Rendered images with source text:
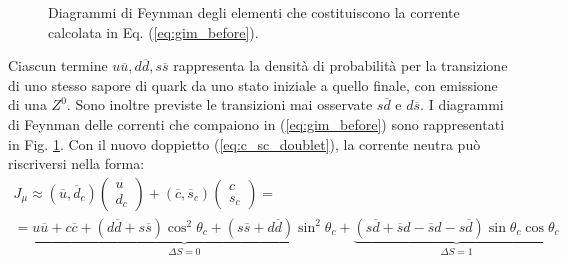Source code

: \documentclass{subnucbo}
\begin{document}
\begin{figure}[!h]
        \centering
        \caption{Diagrammi di Feynman degli elementi che costituiscono la corrente calcolata in Eq. (\ref{eq:gim_before}).}
        \label{fig:gim_before}
\end{figure}
Ciascun termine $u \overline { u } , d \overline { d } , s \overline { s }$ rappresenta la densità di probabilità per la transizione di uno stesso sapore di quark da uno stato iniziale a quello finale, con emissione di una $Z^{0}$. Sono inoltre previste le transizioni mai osservate $s\overline{d}$ e $d\overline{s}$. I diagrammi di Feynman delle correnti che compaiono in (\ref{eq:gim_before}) sono rappresentati in Fig. \ref{fig:gim_before}.
Con il nuovo doppietto (\ref{eq:c_sc_doublet}), la corrente neutra può riscriversi nella forma:
\begin{equation}
        \begin{array} { l } J _ { \mu } \approx { \left( \overline { u } , \overline { d } _ { c } \right) \left( \begin{array} { c } { u } \\ { d _ { c } } \end{array} \right) + \left( \overline { c } , \overline { s } _ { c } \right) \left( \begin{array} { c } { c } \\ { s _ { c } } \end{array} \right) = } \\ { = \underbrace { u \overline { u } + c \overline { c } + ( d \overline { d } + s \overline { s } ) \cos ^ { 2 } \theta _ { c } + ( s \overline { s } + d \overline { d } ) \sin ^ { 2 } \theta _ { c } } _ { \Delta S = 0 } + \underbrace { ( s \overline { d } + \overline { s } d - \overline { s } d - s \overline { d } ) \sin \theta _ { c } \cos \theta _ { c } } _ { \Delta S = 1 } } \end{array}
        \label{eq:gim_after}
\end{equation}
\end{document}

### What needs to be done
Please write every line above out exactly as given, except for any pictures.

### Reply to the exercise
Source code

: \documentclass{subnucbo}
\begin{document}
\begin{figure}[!h]
        \centering
        \caption{Diagrammi di Feynman degli elementi che costituiscono la corrente calcolata in Eq. (\ref{eq:gim_before}).}
        \label{fig:gim_before}
\end{figure}
Ciascun termine $u \overline { u } , d \overline { d } , s \overline { s }$ rappresenta la densità di probabilità per la transizione di uno stesso sapore di quark da uno stato iniziale a quello finale, con emissione di una $Z^{0}$. Sono inoltre previste le transizioni mai osservate $s\overline{d}$ e $d\overline{s}$. I diagrammi di Feynman delle correnti che compaiono in (\ref{eq:gim_before}) sono rappresentati in Fig. \ref{fig:gim_before}.
Con il nuovo doppietto (\ref{eq:c_sc_doublet}), la corrente neutra può riscriversi nella forma:
\begin{equation}
        \begin{array} { l } J _ { \mu } \approx { \left( \overline { u } , \overline { d } _ { c } \right) \left( \begin{array} { c } { u } \\ { d _ { c } } \end{array} \right) + \left( \overline { c } , \overline { s } _ { c } \right) \left( \begin{array} { c } { c } \\ { s _ { c } } \end{array} \right) = } \\ { = \underbrace { u \overline { u } + c \overline { c } + ( d \overline { d } + s \overline { s } ) \cos ^ { 2 } \theta _ { c } + ( s \overline { s } + d \overline { d } ) \sin ^ { 2 } \theta _ { c } } _ { \Delta S = 0 } + \underbrace { ( s \overline { d } + \overline { s } d - \overline { s } d - s \overline { d } ) \sin \theta _ { c } \cos \theta _ { c } } _ { \Delta S = 1 } } \end{array}
        \label{eq:gim_after}
\end{equation}
\end{document}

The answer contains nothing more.